Domain name recognition method and domain name recognition device
10931714 ยท 2021-02-23
Assignee
Inventors
- Pin-Cyuan Lin (New Taipei, TW)
- Yu-Chun Wu (New Taipei, TW)
- Ming-Kung Sun (Taipei, TW)
- Zong-Cyuan Jhang (Taipei, TW)
- Yi-Chung Tseng (TAIPEI, TW)
- Chiung-Ying Huang (Taipei, TW)
Cpc classification
G06F17/16
PHYSICS
G06F16/9566
PHYSICS
International classification
G06F16/955
PHYSICS
G06F17/16
PHYSICS
Abstract
The disclosure provides a domain name recognition method and a domain name recognition device. The domain name recognition method includes the following steps. A first string of a first domain name and a second string of a second domain name are obtained. Multiple characters of the first string and the second string are classified into multiple clusters. Multiple vectors corresponding to the clusters are generated, wherein each of the characters corresponds to one of the vectors. A first vector set corresponding to the first string and a second vector set corresponding to the second string are generated. A similarity of the first vector set and the second vector set is calculated.
Claims
1. A domain name recognition method performed by hardware electronic device with a processor and memory, comprising: obtaining a first string of a first domain name and a second string of a second domain name; classifying a plurality of characters of the first string and the second string into a plurality of clusters, and generating a plurality of vectors corresponding to the plurality of clusters, wherein each of the plurality of characters corresponds to one of the plurality of vectors; generating a first vector set corresponding to the first string and a second vector set corresponding to the second string; and calculating a similarity between the first vector set and the second vector set using an algorithm, wherein the algorithm is a dynamic time warping (DTW) algorithm.

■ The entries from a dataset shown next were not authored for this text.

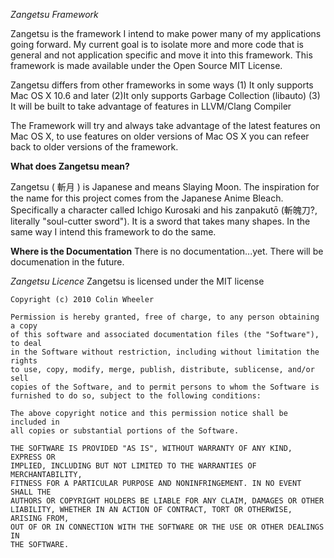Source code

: *Zangetsu Framework*

Zangetsu is the framework I intend to make power many of my applications going forward. My current goal is to isolate more and more code that is general and not application specific and move it into this framework. This framework is made available under the Open Source MIT License.

Zangetsu differs from other frameworks in some ways (1) It only supports Mac OS X 10.6 and later (2)It only supports Garbage Collection (libauto) (3) It will be built to take advantage of features in LLVM/Clang Compiler

The Framework will try and always take advantage of the latest features on Mac OS X, to use features on older versions of Mac OS X you can refeer back to older versions of the framework.

**What does Zangetsu mean?**

Zangetsu ( 斬月 ) is Japanese and means Slaying Moon. The inspiration for the name for this project comes from the Japanese Anime Bleach. Specifically a character called Ichigo Kurosaki and his zanpakutō (斬魄刀?, literally "soul-cutter sword"). It is a sword that takes many shapes. In the same way I intend this framework to do the same.

**Where is the Documentation**
There is no documentation...yet. There will be documenation in the future.

*Zangetsu Licence*
Zangetsu is licensed under the MIT license

	Copyright (c) 2010 Colin Wheeler

	Permission is hereby granted, free of charge, to any person obtaining a copy
	of this software and associated documentation files (the "Software"), to deal
	in the Software without restriction, including without limitation the rights
	to use, copy, modify, merge, publish, distribute, sublicense, and/or sell
	copies of the Software, and to permit persons to whom the Software is
	furnished to do so, subject to the following conditions:

	The above copyright notice and this permission notice shall be included in
	all copies or substantial portions of the Software.

	THE SOFTWARE IS PROVIDED "AS IS", WITHOUT WARRANTY OF ANY KIND, EXPRESS OR
	IMPLIED, INCLUDING BUT NOT LIMITED TO THE WARRANTIES OF MERCHANTABILITY,
	FITNESS FOR A PARTICULAR PURPOSE AND NONINFRINGEMENT. IN NO EVENT SHALL THE
	AUTHORS OR COPYRIGHT HOLDERS BE LIABLE FOR ANY CLAIM, DAMAGES OR OTHER
	LIABILITY, WHETHER IN AN ACTION OF CONTRACT, TORT OR OTHERWISE, ARISING FROM,
	OUT OF OR IN CONNECTION WITH THE SOFTWARE OR THE USE OR OTHER DEALINGS IN
	THE SOFTWARE.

2. The domain name recognition method according to claim 1, wherein lengths of the first string and the second string are not necessarily the same.
3. The domain name recognition method according to claim 1, wherein each of the plurality of vectors is a unit vector and different ones of the clusters correspond to different ones of the vectors.
4. The domain name recognition method according to claim 1, wherein the algorithm generates a matrix corresponding to a length of the first string and a length of the second string, establishes a shortest distance path of a bottom leftmost element to a top rightmost element in the matrix, calculates a distance of one of the first vector sets on and one of the second vector sets corresponding to each of the elements on the shortest distance path, and calculates a similarity according to a sum of each of the distances on the shortest distance path.
5. The domain name recognition method according to claim 4, wherein a value of each of the elements of the matrix is a sum of the distance of each of the elements plus a smallest value of a value of an element of a left element, a bottom element, and a bottom left element of each of the elements, and the shortest distance path is generated by selecting an element with a smallest element value in the left element, the bottom element, and the bottom left element of the top rightmost element from the top rightmost element of the matrix.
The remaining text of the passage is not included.